Opinioni

Rialto: la sede del Comitato Acqua pubblica sgomberata

rialto sant'ambrogio

Nuovo sgombero per il Rialto, lo spazio occupato che si trova a Portico d’Ottavia, in via Sant’Ambrogio. L’edificio occupato ospita anche la sede romana del Comitato Acqua Pubblica e il Forum ambientalista. “I vigili urbani urbani hanno messo i sigilli a tutto, l’ordine di sgombero è partito dal Campidoglio”, dicono gli attivisti che hanno indetto una conferenza stampa. L’assessore al Bilancio e Patrimonio di Roma Capitale, Andrea Mazzillo in merito allo sgombero ha spiegato che “si tratta di un’attività già programmata da tempo dal dipartimento competente per riacquisire al patrimonio comunale un bene necessario allo svolgimento delle attività istituzionali del Municipio e ridurre quindi i fitti passivi a carico di quest’ultimo. L’amministrazione si è comunque immediatamente attivata – ha assicurato l’assessore – per individuare una collocazione alternativa a favore delle associazioni che operavano all’interno dell’immobile, in considerazione dell’importante attività di interesse pubblico e sociale svolta in particolare sui temi dell’acqua pubblica e dell’ambiente”.
rialto sant'ambrogio
“Domani verrà sottoposta all’approvazione della Giunta Capitolina una memoria che, sostanzialmente, recepisce l’ordine del giorno approvato all’unanimità dall’Assemblea Capitolina lo scorso 9 febbraio. Sulla base del provvedimento che verrà approvato, daremo mandato agli uffici di sospendere i provvedimenti di rilascio degli immobili dati in concessione per attività senza fine di lucro, nelle more dell’approvazione del nuovo Regolamento sulle concessioni attualmente in discussione presso la competente commissione Patrimonio di Roma Capitale”, ha poi concluso. Sulla pagina FB Roma Comune c’è un comunicato del Forum Acqua Pubblica:

Nessun contatto ci è stato con l’amministrazione Raggi, nonostante le parole dell’assessore Mazzillo a cui chiediamo un incontro immediato.
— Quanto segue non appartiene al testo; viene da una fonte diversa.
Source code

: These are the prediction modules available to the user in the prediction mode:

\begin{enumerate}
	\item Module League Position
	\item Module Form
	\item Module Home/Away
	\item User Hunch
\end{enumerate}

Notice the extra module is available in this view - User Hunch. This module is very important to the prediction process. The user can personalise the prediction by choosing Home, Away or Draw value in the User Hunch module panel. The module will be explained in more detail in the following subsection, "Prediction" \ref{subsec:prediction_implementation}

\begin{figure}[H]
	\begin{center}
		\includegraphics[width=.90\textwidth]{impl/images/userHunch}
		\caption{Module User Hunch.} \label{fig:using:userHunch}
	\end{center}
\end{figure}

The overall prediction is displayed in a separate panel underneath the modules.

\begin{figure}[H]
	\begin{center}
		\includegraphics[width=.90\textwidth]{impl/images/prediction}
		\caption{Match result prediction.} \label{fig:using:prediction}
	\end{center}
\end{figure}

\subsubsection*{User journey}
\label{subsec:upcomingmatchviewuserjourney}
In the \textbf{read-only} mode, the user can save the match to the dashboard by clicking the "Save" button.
Sono mesi che insieme il Forum dell’Acqua, insieme alla rete Decide Roma e a decine di associazioni, si è battuto per trovare una soluzione alla vicenda del patrimonio del Comune di Roma e del riordino delle concessioni, chiedendo il riconoscimento del valore sociale delle nostre attività in questi spazi, che – come l’acqua – non possono essere messi a profitto.
La mozione approvata all’unanimità la scorsa settimana dall’Assemblea Capitolina deve trovare immediata applicazione, con una delibera di Giunta che blocchi gli sgomberi di tutti gli spazi e che restituisca il Rialto a coloro che ne hanno avuto cura in questi anni.
Giù le mani dalla città solidale!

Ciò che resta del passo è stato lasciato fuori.